Association between nasopharyngeal airway lipidome signatures of infants with severe bronchiolitis and risk of recurrent wheeze: A prospective multicenter cohort study

Abstract

Background: Infants hospitalized for bronchiolitis are at high risk for developing recurrent wheeze in childhood. The role of airway lipids in the link between these two conditions remains unclear. This study aimed to identify the association between airway lipids in infants hospitalized for bronchiolitis and the development of recurrent wheeze, with a focus on immunoglobulin E (IgE) sensitization.

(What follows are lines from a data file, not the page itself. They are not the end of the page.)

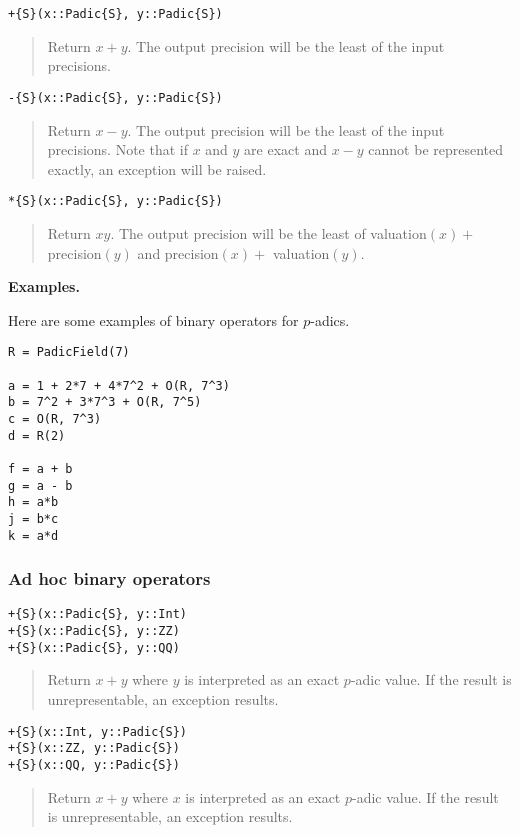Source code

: \documentclass[a4paper,10pt]{article}
\newcommand{\desc}[1]{\vspace{-3mm}\begin{quote}#1\end{quote}}
\begin{document}
{{\begin{lstlisting}
+{S}(x::Padic{S}, y::Padic{S})
\end{lstlisting}

\desc{Return $x + y$. The output precision will be the least of the input
precisions.}

\begin{lstlisting}
-{S}(x::Padic{S}, y::Padic{S})
\end{lstlisting}

\desc{Return $x - y$. The output precision will be the least of the input
precisions. Note that if $x$ and $y$ are exact and $x - y$ cannot be
represented exactly, an exception will be raised.}

\begin{lstlisting}
*{S}(x::Padic{S}, y::Padic{S})
\end{lstlisting}

\desc{Return $xy$. The output precision will be the least of valuation$(x) +$
precision$(y)$ and precision$(x) +$ valuation$(y)$.}

\textbf{Examples.}

Here are some examples of binary operators for $p$-adics.

\begin{lstlisting}
R = PadicField(7)

a = 1 + 2*7 + 4*7^2 + O(R, 7^3)
b = 7^2 + 3*7^3 + O(R, 7^5)
c = O(R, 7^3)
d = R(2)

f = a + b
g = a - b
h = a*b
j = b*c
k = a*d
\end{lstlisting}

\subsubsection{Ad hoc binary operators}

\begin{lstlisting}
+{S}(x::Padic{S}, y::Int)
+{S}(x::Padic{S}, y::ZZ)
+{S}(x::Padic{S}, y::QQ)
\end{lstlisting}

\desc{Return $x + y$ where $y$ is interpreted as an exact $p$-adic value. If
the result is unrepresentable, an exception results.}

\begin{lstlisting}
+{S}(x::Int, y::Padic{S})
+{S}(x::ZZ, y::Padic{S})
+{S}(x::QQ, y::Padic{S})
\end{lstlisting}

\desc{Return $x + y$ where $x$ is interpreted as an exact $p$-adic value. If
the result is unrepresentable, an exception results.}

}}
\end{document}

Methods: In a multicenter prospective cohort study of 919 infants (age <1 year) hospitalized for bronchiolitis, we performed lipidomic profiling of nasopharyngeal airway specimens collected at hospitalization. We first identified lipid modules composed of highly correlated lipids by performing weighted correlation network analysis. We then examined the longitudinal association of those lipid modules with the rate of recurrent wheeze by age 3 years after discharge from hospitalization for bronchiolitis. We also examined the associations of lipid modules with IgE non-sensitized (i.e., neither sensitized at admission nor at age 3 years) and IgE-sensitized (i.e., sensitized at admission and/or at age 3 years) recurrent wheeze by age 3 years, respectively.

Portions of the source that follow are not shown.